• _What needs to be done_
A single number is the whole answer: the count of lines in the records where "this" occurs.

========================================================================

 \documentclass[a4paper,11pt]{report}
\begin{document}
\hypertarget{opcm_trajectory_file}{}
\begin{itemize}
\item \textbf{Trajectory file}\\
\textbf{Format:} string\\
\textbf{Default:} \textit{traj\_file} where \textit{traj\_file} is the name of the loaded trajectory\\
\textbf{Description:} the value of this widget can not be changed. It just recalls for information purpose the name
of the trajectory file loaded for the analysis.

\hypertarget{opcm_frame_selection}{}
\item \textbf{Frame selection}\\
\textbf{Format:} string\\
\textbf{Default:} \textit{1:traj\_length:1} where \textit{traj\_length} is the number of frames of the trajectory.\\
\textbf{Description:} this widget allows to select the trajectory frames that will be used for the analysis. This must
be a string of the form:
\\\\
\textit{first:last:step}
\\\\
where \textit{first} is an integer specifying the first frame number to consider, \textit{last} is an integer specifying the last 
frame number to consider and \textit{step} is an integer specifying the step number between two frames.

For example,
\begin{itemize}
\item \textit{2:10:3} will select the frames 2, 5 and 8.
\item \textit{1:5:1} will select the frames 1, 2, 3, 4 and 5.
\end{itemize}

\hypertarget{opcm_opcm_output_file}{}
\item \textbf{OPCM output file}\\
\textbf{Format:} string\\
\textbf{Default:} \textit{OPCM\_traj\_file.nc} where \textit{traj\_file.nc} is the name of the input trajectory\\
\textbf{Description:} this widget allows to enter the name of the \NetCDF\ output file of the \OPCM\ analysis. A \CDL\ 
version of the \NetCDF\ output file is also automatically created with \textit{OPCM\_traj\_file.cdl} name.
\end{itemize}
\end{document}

========================================================================

• _Task result_
3